The last of Us se sitúa no sólo en el momento de la pandemia sino en sus consecuencias. No tiene compasión con el espectador y no le promete un mundo mejor, sino que ya en el primer episodio mata a una adolescente que se presenta como la posible intérprete de un papel principal. Veinte años después de enfermar la mayor parte de la población, el mundo visible es un universo sin ley, en el que, para comprar un depósito de gasolina, por ejemplo, hay que trabajar duro durante mucho tiempo, e incluso negociar trapicheando con drogas con quienes han conseguido convertirse en guardianes a una sociedad anárquica y depauperada. Este paisaje real, este contexto emocional en 2013 podría ser el background de un film de ciencia-ficción distópico, hoy parece una réplica de la realidad que vivimos en estadios menos avanzados y resulta, por momentos densa y repleta de sensaciones que pronto se convierten en sentimientos de tristeza y aprensión.

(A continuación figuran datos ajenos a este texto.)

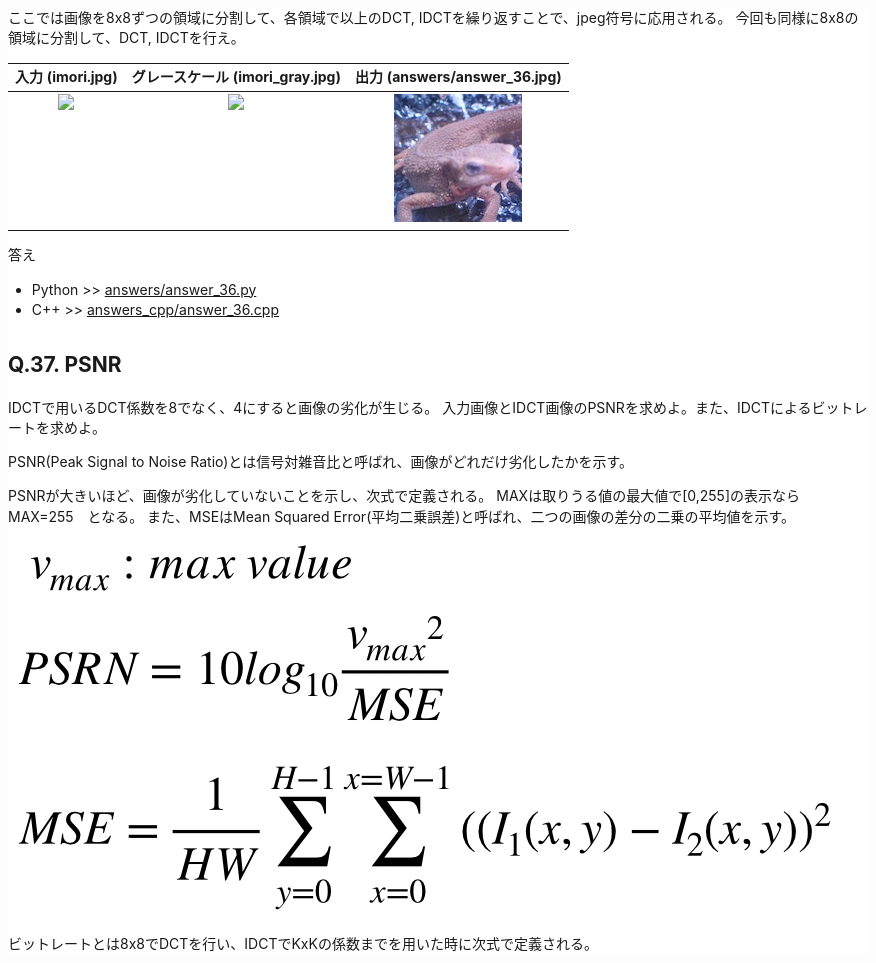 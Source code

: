 

ここでは画像を8x8ずつの領域に分割して、各領域で以上のDCT, IDCTを繰り返すことで、jpeg符号に応用される。
今回も同様に8x8の領域に分割して、DCT, IDCTを行え。

|入力 (imori.jpg)|グレースケール (imori_gray.jpg)|出力 (answers/answer_36.jpg)|
|:---:|:---:|:---:|
|![](imori.jpg)|![](imori_gray.jpg)|![](answers/answer_36.jpg)|

答え 
- Python >> [answers/answer_36.py](Question_31_40/answers/answer_36.py)
- C++ >> [answers_cpp/answer_36.cpp](Question_31_40/answers_cpp/answer_36.cpp)

## Q.37. PSNR

IDCTで用いるDCT係数を8でなく、4にすると画像の劣化が生じる。
入力画像とIDCT画像のPSNRを求めよ。また、IDCTによるビットレートを求めよ。

PSNR(Peak Signal to Noise Ratio)とは信号対雑音比と呼ばれ、画像がどれだけ劣化したかを示す。

PSNRが大きいほど、画像が劣化していないことを示し、次式で定義される。
MAXは取りうる値の最大値で[0,255]の表示なら MAX=255　となる。
また、MSEはMean Squared Error(平均二乗誤差)と呼ばれ、二つの画像の差分の二乗の平均値を示す。

![](assets/psnr_mse_equ.png)



ビットレートとは8x8でDCTを行い、IDCTでKxKの係数までを用いた時に次式で定義される。
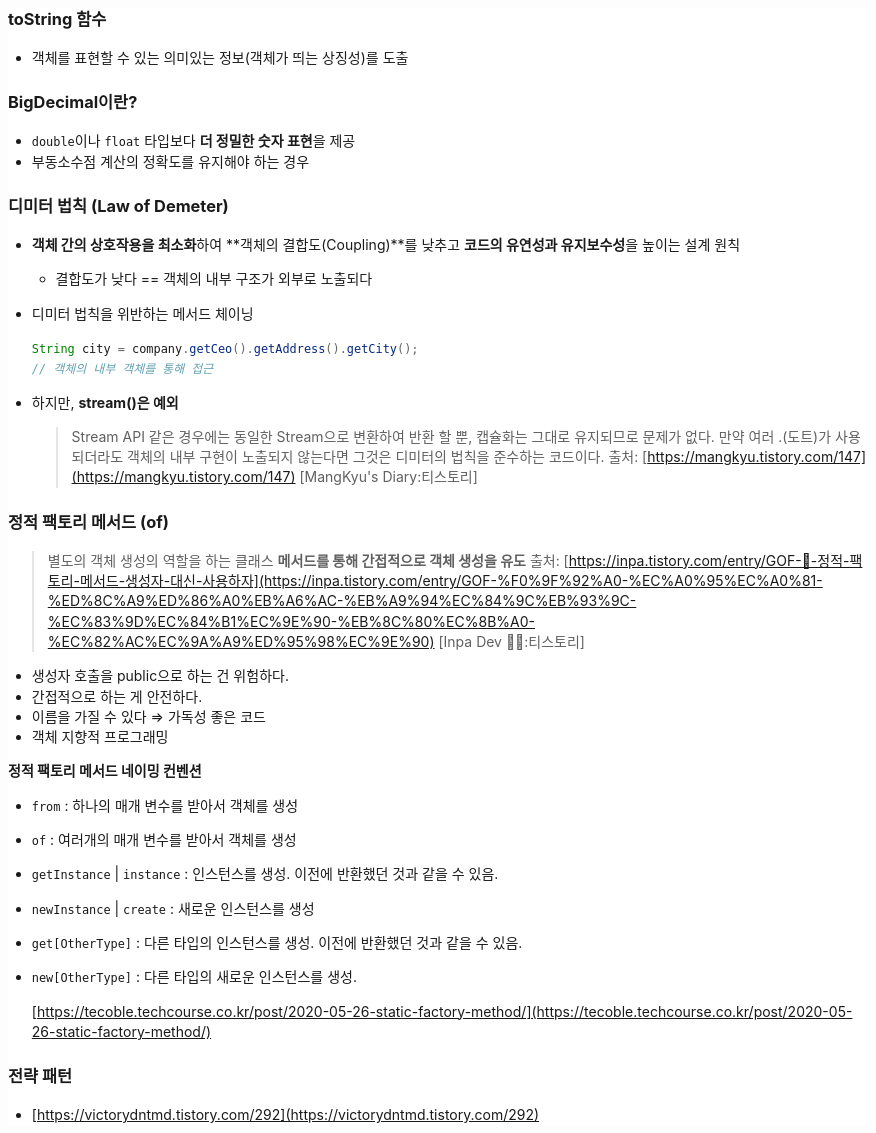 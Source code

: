 ### **toString 함수**

- 객체를 표현할 수 있는 의미있는 정보(객체가 띄는 상징성)를 도출

### **BigDecimal이란?**

- `double`이나 `float` 타입보다 **더 정밀한 숫자 표현**을 제공
- 부동소수점 계산의 정확도를 유지해야 하는 경우

### **디미터 법칙 (Law of Demeter)**

- **객체 간의 상호작용을 최소화**하여 **객체의 결합도(Coupling)**를 낮추고 **코드의 유연성과 유지보수성**을 높이는 설계 원칙
    - 결합도가 낮다 == 객체의 내부 구조가 외부로 노출되다
- 디미터 법칙을 위반하는 메서드 체이닝
    
    ```java
    String city = company.getCeo().getAddress().getCity(); 
    // 객체의 내부 객체를 통해 접근
    ```
    
- 하지만, **stream()은 예외**
    
    > Stream API 같은 경우에는 동일한 Stream으로 변환하여 반환 할 뿐, 캡슐화는 그대로 유지되므로 문제가 없다. 만약 여러 .(도트)가 사용되더라도 객체의 내부 구현이 노출되지 않는다면 그것은 디미터의 법칙을 준수하는 코드이다.
    출처: [https://mangkyu.tistory.com/147](https://mangkyu.tistory.com/147) [MangKyu's Diary:티스토리]
    > 

### **정적 팩토리 메서드 (of)**

> 별도의 객체 생성의 역할을 하는 클래스 **메서드를 통해 간접적으로 객체 생성을 유도**
출처: [https://inpa.tistory.com/entry/GOF-💠-정적-팩토리-메서드-생성자-대신-사용하자](https://inpa.tistory.com/entry/GOF-%F0%9F%92%A0-%EC%A0%95%EC%A0%81-%ED%8C%A9%ED%86%A0%EB%A6%AC-%EB%A9%94%EC%84%9C%EB%93%9C-%EC%83%9D%EC%84%B1%EC%9E%90-%EB%8C%80%EC%8B%A0-%EC%82%AC%EC%9A%A9%ED%95%98%EC%9E%90) [Inpa Dev 👨‍💻:티스토리]
> 
- 생성자 호출을 public으로 하는 건 위험하다.
- 간접적으로 하는 게 안전하다.
- 이름을 가질 수 있다 ⇒ 가독성 좋은 코드
- 객체 지향적 프로그래밍

**정적 팩토리 메서드 네이밍 컨벤션**

- `from` : 하나의 매개 변수를 받아서 객체를 생성
- `of` : 여러개의 매개 변수를 받아서 객체를 생성
- `getInstance` | `instance` : 인스턴스를 생성. 이전에 반환했던 것과 같을 수 있음.
- `newInstance` | `create` : 새로운 인스턴스를 생성
- `get[OtherType]` : 다른 타입의 인스턴스를 생성. 이전에 반환했던 것과 같을 수 있음.
- `new[OtherType]` : 다른 타입의 새로운 인스턴스를 생성.

    [https://tecoble.techcourse.co.kr/post/2020-05-26-static-factory-method/](https://tecoble.techcourse.co.kr/post/2020-05-26-static-factory-method/)

### **전략 패턴**

- [https://victorydntmd.tistory.com/292](https://victorydntmd.tistory.com/292)
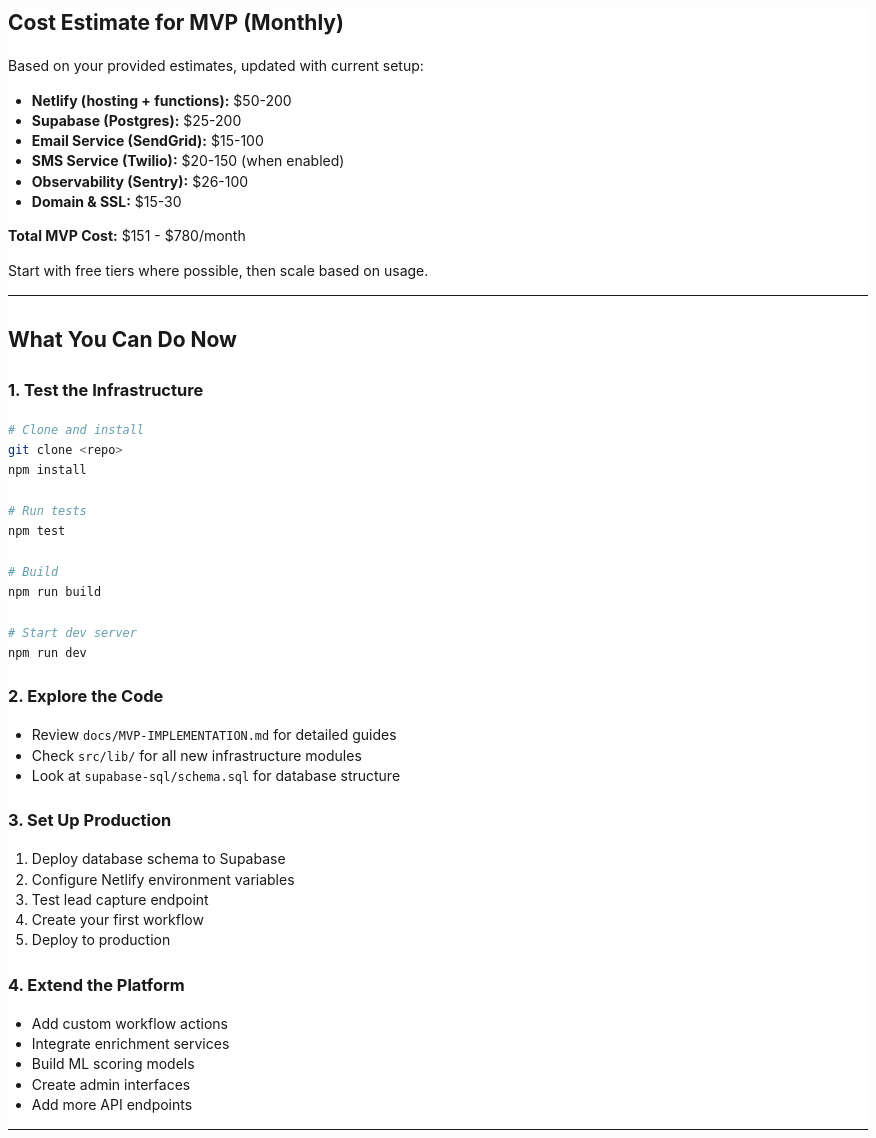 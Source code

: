 
## Cost Estimate for MVP (Monthly)

Based on your provided estimates, updated with current setup:

- **Netlify (hosting + functions):** $50-200
- **Supabase (Postgres):** $25-200
- **Email Service (SendGrid):** $15-100
- **SMS Service (Twilio):** $20-150 (when enabled)
- **Observability (Sentry):** $26-100
- **Domain & SSL:** $15-30

**Total MVP Cost:** $151 - $780/month

Start with free tiers where possible, then scale based on usage.

---

## What You Can Do Now

### 1. Test the Infrastructure
```bash
# Clone and install
git clone <repo>
npm install

# Run tests
npm test

# Build
npm run build

# Start dev server
npm run dev
```

### 2. Explore the Code
- Review `docs/MVP-IMPLEMENTATION.md` for detailed guides
- Check `src/lib/` for all new infrastructure modules
- Look at `supabase-sql/schema.sql` for database structure

### 3. Set Up Production
1. Deploy database schema to Supabase
2. Configure Netlify environment variables
3. Test lead capture endpoint
4. Create your first workflow
5. Deploy to production

### 4. Extend the Platform
- Add custom workflow actions
- Integrate enrichment services
- Build ML scoring models
- Create admin interfaces
- Add more API endpoints

--- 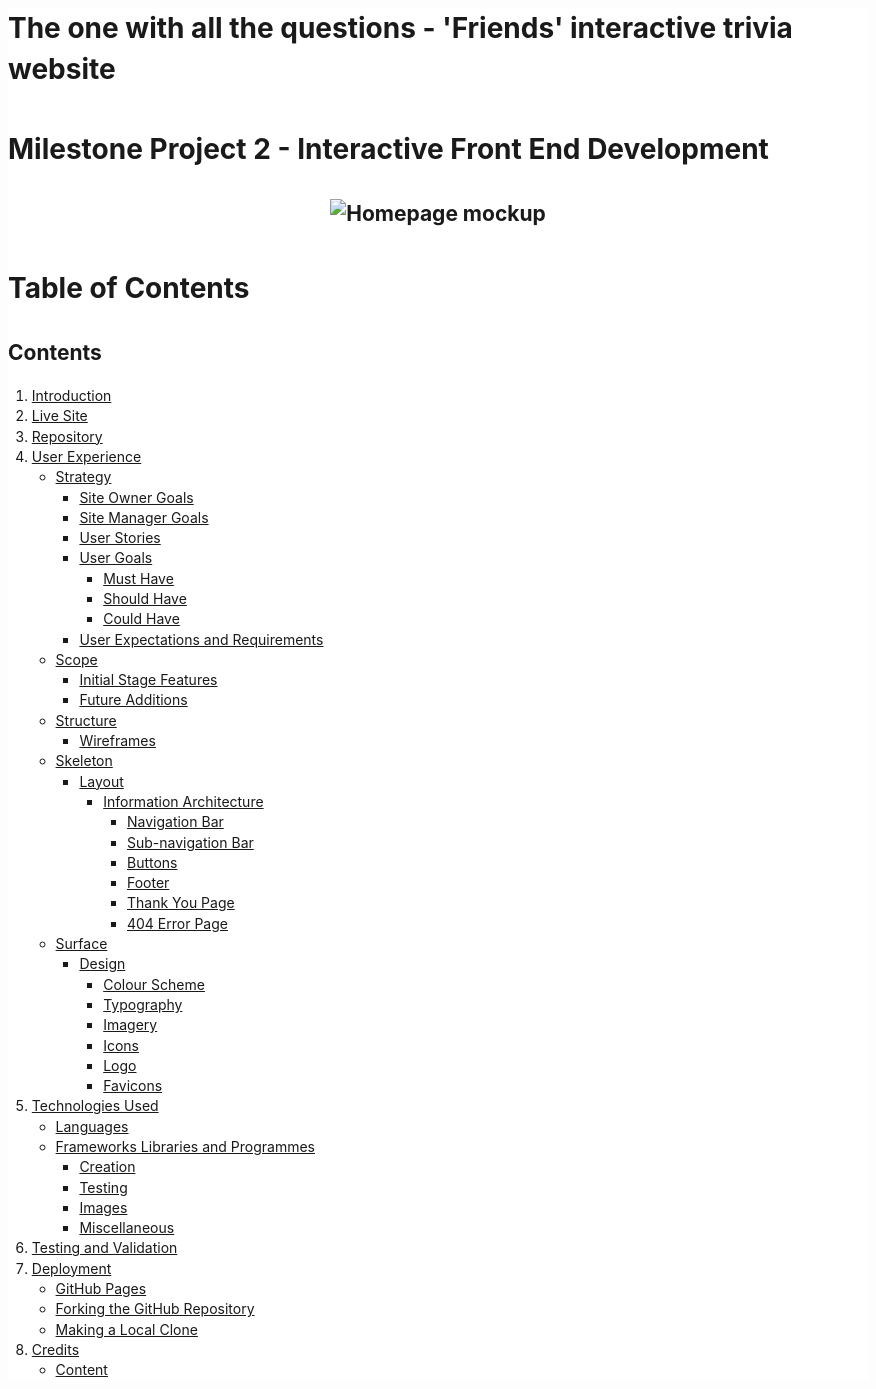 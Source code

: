 # The one with all the questions - 'Friends' interactive trivia website
# Milestone Project 2 - Interactive Front End Development

<h2 align="center"><img src="" alt="Homepage mockup"></h2>

# Table of Contents 

## Contents
1. [Introduction](#introduction)
2. [Live Site](#live-site)
3. [Repository](#repository)
4. [User Experience](#user-experience)
    * [Strategy](#strategy)
         + [Site Owner Goals](#site-owner-goals)
         + [Site Manager Goals](#site-manager-goals)
         + [User Stories](#user-stories)
         + [User Goals](#user-goals)
           + [Must Have](#must-have)
           + [Should Have](#should-have)
           + [Could Have](#could-have)
         + [User Expectations and Requirements](#user-expectations-and-requirements)
    * [Scope](#scope)
        + [Initial Stage Features](#initial-stage-features)
        + [Future Additions](#future-additions)
    * [Structure](#structure)  
        + [Wireframes](#wireframes)
   * [Skeleton](#skeleton)  
        + [Layout](#layout)
          + [Information Architecture](#infomation-architecture)
            + [Navigation Bar](#navigation-bar)
            + [Sub-navigation Bar](#sub-navigation-bar)
            + [Buttons](#buttons)
            + [Footer](#footer)
            + [Thank You Page](#thank-you-page)
            + [404 Error Page](#404-error-page)
   * [Surface](#surface)
        + [Design](#design)
          + [Colour Scheme](#colour-scheme)
          + [Typography](#typography)
          + [Imagery](#imagery)
          + [Icons](#icons)
          + [Logo](#logo)
          + [Favicons](#favicons)
5. [Technologies Used](#technologies-used)
     + [Languages](#languages)
     + [Frameworks Libraries and Programmes](#frameworks-libraries-and-programmes)
       * [Creation](#creation)
       * [Testing](#testing)
       * [Images](#images)
       * [Miscellaneous](#miscellaneous)
6. [Testing and Validation](#testing-and-validation)
7. [Deployment](#deployment)
     + [GitHub Pages](#github-pages)
     + [Forking the GitHub Repository](#forking-the-github-repository)
     + [Making a Local Clone](#making-a-local-clone)      
8. [Credits](#credits)
     + [Content](#content) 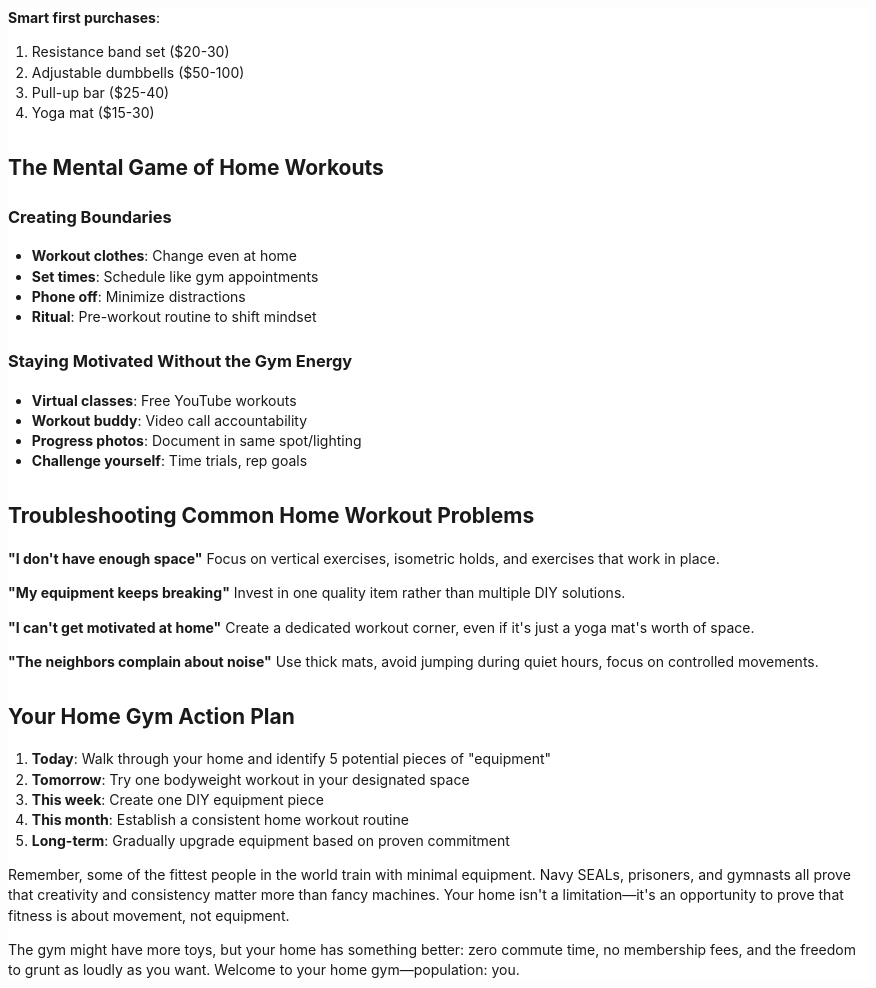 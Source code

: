 **Smart first purchases**:
1. Resistance band set ($20-30)
2. Adjustable dumbbells ($50-100)
3. Pull-up bar ($25-40)
4. Yoga mat ($15-30)

## The Mental Game of Home Workouts

### Creating Boundaries

- **Workout clothes**: Change even at home
- **Set times**: Schedule like gym appointments
- **Phone off**: Minimize distractions
- **Ritual**: Pre-workout routine to shift mindset

### Staying Motivated Without the Gym Energy

- **Virtual classes**: Free YouTube workouts
- **Workout buddy**: Video call accountability
- **Progress photos**: Document in same spot/lighting
- **Challenge yourself**: Time trials, rep goals

## Troubleshooting Common Home Workout Problems

**"I don't have enough space"**
Focus on vertical exercises, isometric holds, and exercises that work in place.

**"My equipment keeps breaking"**
Invest in one quality item rather than multiple DIY solutions.

**"I can't get motivated at home"**
Create a dedicated workout corner, even if it's just a yoga mat's worth of space.

**"The neighbors complain about noise"**
Use thick mats, avoid jumping during quiet hours, focus on controlled movements.

## Your Home Gym Action Plan

1. **Today**: Walk through your home and identify 5 potential pieces of "equipment"
2. **Tomorrow**: Try one bodyweight workout in your designated space
3. **This week**: Create one DIY equipment piece
4. **This month**: Establish a consistent home workout routine
5. **Long-term**: Gradually upgrade equipment based on proven commitment

Remember, some of the fittest people in the world train with minimal equipment. Navy SEALs, prisoners, and gymnasts all prove that creativity and consistency matter more than fancy machines. Your home isn't a limitation—it's an opportunity to prove that fitness is about movement, not equipment.

The gym might have more toys, but your home has something better: zero commute time, no membership fees, and the freedom to grunt as loudly as you want. Welcome to your home gym—population: you. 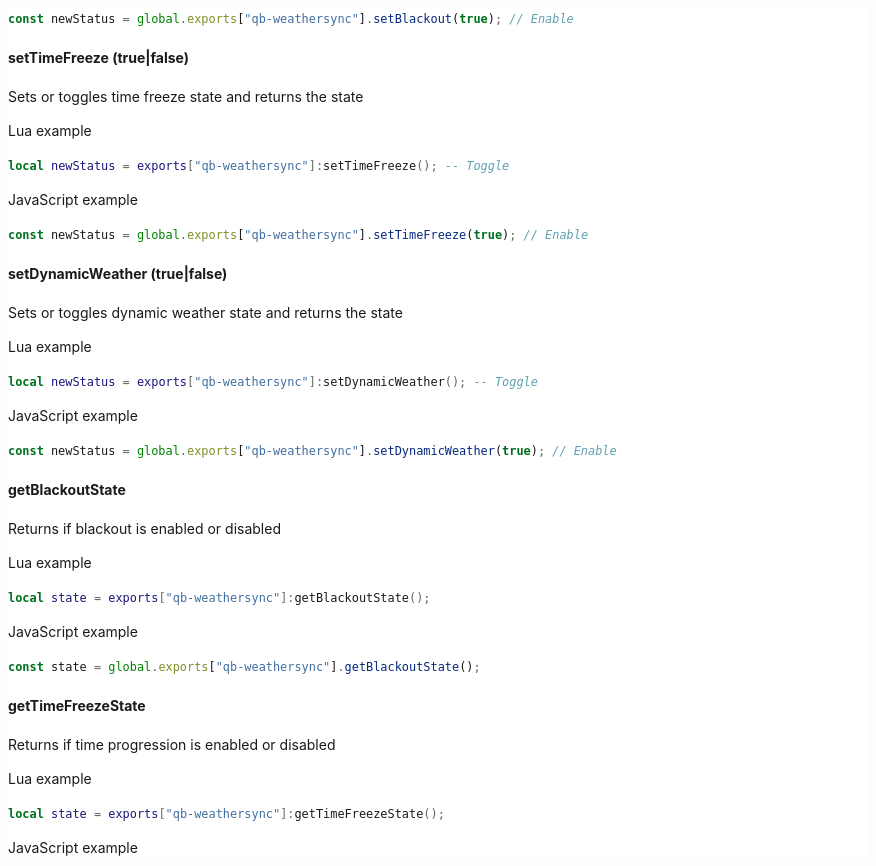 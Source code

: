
 ```javascript
const newStatus = global.exports["qb-weathersync"].setBlackout(true); // Enable
```

#### setTimeFreeze (true|false)

Sets or toggles time freeze state and returns the state

Lua example

```lua
local newStatus = exports["qb-weathersync"]:setTimeFreeze(); -- Toggle
```

JavaScript example

```javascript
const newStatus = global.exports["qb-weathersync"].setTimeFreeze(true); // Enable
```

#### setDynamicWeather (true|false)

Sets or toggles dynamic weather state and returns the state

Lua example

```lua
local newStatus = exports["qb-weathersync"]:setDynamicWeather(); -- Toggle
```

JavaScript example

```javascript
const newStatus = global.exports["qb-weathersync"].setDynamicWeather(true); // Enable
```

#### getBlackoutState

Returns if blackout is enabled or disabled

Lua example

```lua
local state = exports["qb-weathersync"]:getBlackoutState();
```

JavaScript example

```javascript
const state = global.exports["qb-weathersync"].getBlackoutState();
```

#### getTimeFreezeState

Returns if time progression is enabled or disabled

Lua example

```lua
local state = exports["qb-weathersync"]:getTimeFreezeState();
```

JavaScript example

Un atractivo que ayuda a compensar tanta negatividad es el protagonismo de Pedro Pascal, el protagonista de otra serie: Mandalorian. Una serie (me dirijo no a los jugadores que pueden encontrar elementos lúdicos en la historia, que sentirán el orgullo y la satisfacción de alertar a los de su especie la caldera en la que se cuecen). bien hecha, que eriza los pelos de los espectadores, al ir comprobando cómo lo que cuenta la historia lo han vivido en parte desde 2020; esta serie llega cuando los espectadores creen que han dominado la pandemia, lo que quizá esté muy lejos de suceder. Un regalo envenenado que algunos hombres y mujeres que ocupan puestos de responsabilidad han contribuido a expandir entre las masas, no sabemos con qué propósitos.

La recomiendo, y que los no iniciados aguanten hasta donde puedan.